§ **TASK**:
Task for the records below: please retype exactly and only the lines from the first through the one with "It's the game", with every picture omitted.

[[ EXTRACTED ENTRIES, beginning ]]

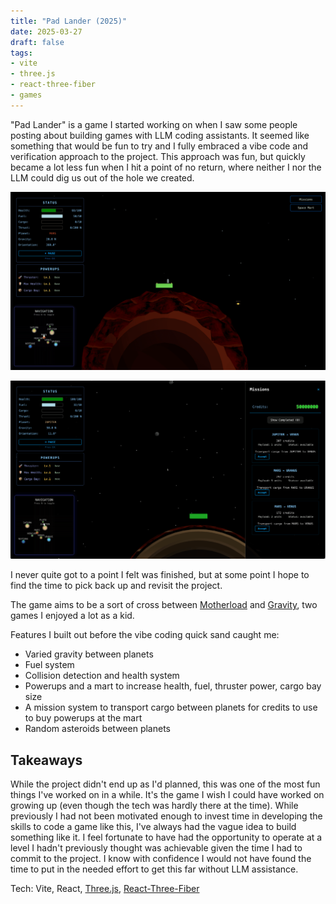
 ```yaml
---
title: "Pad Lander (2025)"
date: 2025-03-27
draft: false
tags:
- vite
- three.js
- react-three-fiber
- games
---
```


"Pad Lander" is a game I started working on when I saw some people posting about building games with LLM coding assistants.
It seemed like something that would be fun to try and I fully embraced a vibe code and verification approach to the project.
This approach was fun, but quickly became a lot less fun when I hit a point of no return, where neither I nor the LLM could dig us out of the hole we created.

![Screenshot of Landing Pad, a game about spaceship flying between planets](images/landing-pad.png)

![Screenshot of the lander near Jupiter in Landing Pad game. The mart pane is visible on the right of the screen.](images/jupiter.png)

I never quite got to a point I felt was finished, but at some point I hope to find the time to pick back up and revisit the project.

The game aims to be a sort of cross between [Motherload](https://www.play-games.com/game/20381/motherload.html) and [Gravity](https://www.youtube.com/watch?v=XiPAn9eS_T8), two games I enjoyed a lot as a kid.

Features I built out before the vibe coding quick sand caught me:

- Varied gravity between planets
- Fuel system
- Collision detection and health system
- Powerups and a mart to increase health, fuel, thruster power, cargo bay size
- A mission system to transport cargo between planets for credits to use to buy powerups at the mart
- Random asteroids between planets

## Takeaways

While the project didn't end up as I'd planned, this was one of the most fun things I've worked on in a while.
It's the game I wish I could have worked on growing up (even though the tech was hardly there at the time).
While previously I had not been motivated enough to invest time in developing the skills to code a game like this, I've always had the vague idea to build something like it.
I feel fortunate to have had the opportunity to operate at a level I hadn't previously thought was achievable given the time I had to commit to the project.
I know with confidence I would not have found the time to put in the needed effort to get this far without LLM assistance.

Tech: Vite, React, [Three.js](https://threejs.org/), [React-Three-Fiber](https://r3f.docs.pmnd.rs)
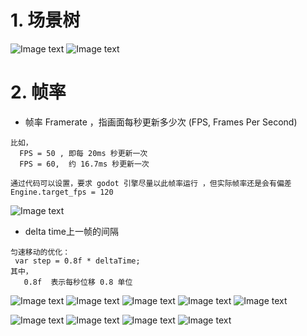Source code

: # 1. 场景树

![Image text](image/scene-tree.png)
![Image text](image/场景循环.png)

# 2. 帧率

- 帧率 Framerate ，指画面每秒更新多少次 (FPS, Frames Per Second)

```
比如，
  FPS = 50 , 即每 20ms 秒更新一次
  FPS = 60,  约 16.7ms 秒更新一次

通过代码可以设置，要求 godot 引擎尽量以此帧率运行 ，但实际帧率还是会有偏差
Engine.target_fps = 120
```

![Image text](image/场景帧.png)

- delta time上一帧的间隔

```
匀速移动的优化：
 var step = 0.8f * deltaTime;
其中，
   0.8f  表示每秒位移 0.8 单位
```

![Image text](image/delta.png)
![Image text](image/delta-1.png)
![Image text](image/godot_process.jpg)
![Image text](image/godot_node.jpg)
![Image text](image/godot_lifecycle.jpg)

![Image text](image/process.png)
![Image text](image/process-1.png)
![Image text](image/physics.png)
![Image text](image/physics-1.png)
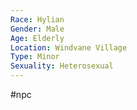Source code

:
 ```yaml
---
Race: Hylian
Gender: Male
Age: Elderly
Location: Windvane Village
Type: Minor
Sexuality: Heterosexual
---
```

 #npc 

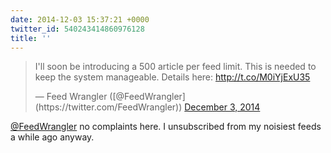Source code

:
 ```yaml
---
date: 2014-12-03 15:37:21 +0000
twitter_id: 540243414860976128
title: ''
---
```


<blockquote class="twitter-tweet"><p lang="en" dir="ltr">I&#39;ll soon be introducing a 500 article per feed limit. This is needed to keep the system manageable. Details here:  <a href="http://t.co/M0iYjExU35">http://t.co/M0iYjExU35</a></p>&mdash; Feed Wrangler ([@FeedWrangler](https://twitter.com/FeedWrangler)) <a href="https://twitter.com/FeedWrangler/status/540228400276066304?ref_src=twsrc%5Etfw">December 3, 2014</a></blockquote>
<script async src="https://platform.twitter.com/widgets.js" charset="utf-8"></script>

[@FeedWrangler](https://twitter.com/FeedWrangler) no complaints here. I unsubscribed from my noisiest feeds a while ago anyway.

[[ EXTRACTED ENTRIES, end ]]

§ **SOLUTION FOR THIS PROBLEM**:
 ```yaml
---
title: "Pad Lander (2025)"
date: 2025-03-27
draft: false
tags:
- vite
- three.js
- react-three-fiber
- games
---
```


"Pad Lander" is a game I started working on when I saw some people posting about building games with LLM coding assistants.
It seemed like something that would be fun to try and I fully embraced a vibe code and verification approach to the project.
This approach was fun, but quickly became a lot less fun when I hit a point of no return, where neither I nor the LLM could dig us out of the hole we created.

![Screenshot of Landing Pad, a game about spaceship flying between planets](images/landing-pad.png)

![Screenshot of the lander near Jupiter in Landing Pad game. The mart pane is visible on the right of the screen.](images/jupiter.png)

I never quite got to a point I felt was finished, but at some point I hope to find the time to pick back up and revisit the project.

The game aims to be a sort of cross between [Motherload](https://www.play-games.com/game/20381/motherload.html) and [Gravity](https://www.youtube.com/watch?v=XiPAn9eS_T8), two games I enjoyed a lot as a kid.

Features I built out before the vibe coding quick sand caught me:

- Varied gravity between planets
- Fuel system
- Collision detection and health system
- Powerups and a mart to increase health, fuel, thruster power, cargo bay size
- A mission system to transport cargo between planets for credits to use to buy powerups at the mart
- Random asteroids between planets

## Takeaways

While the project didn't end up as I'd planned, this was one of the most fun things I've worked on in a while.
It's the game I wish I could have worked on growing up (even though the tech was hardly there at the time).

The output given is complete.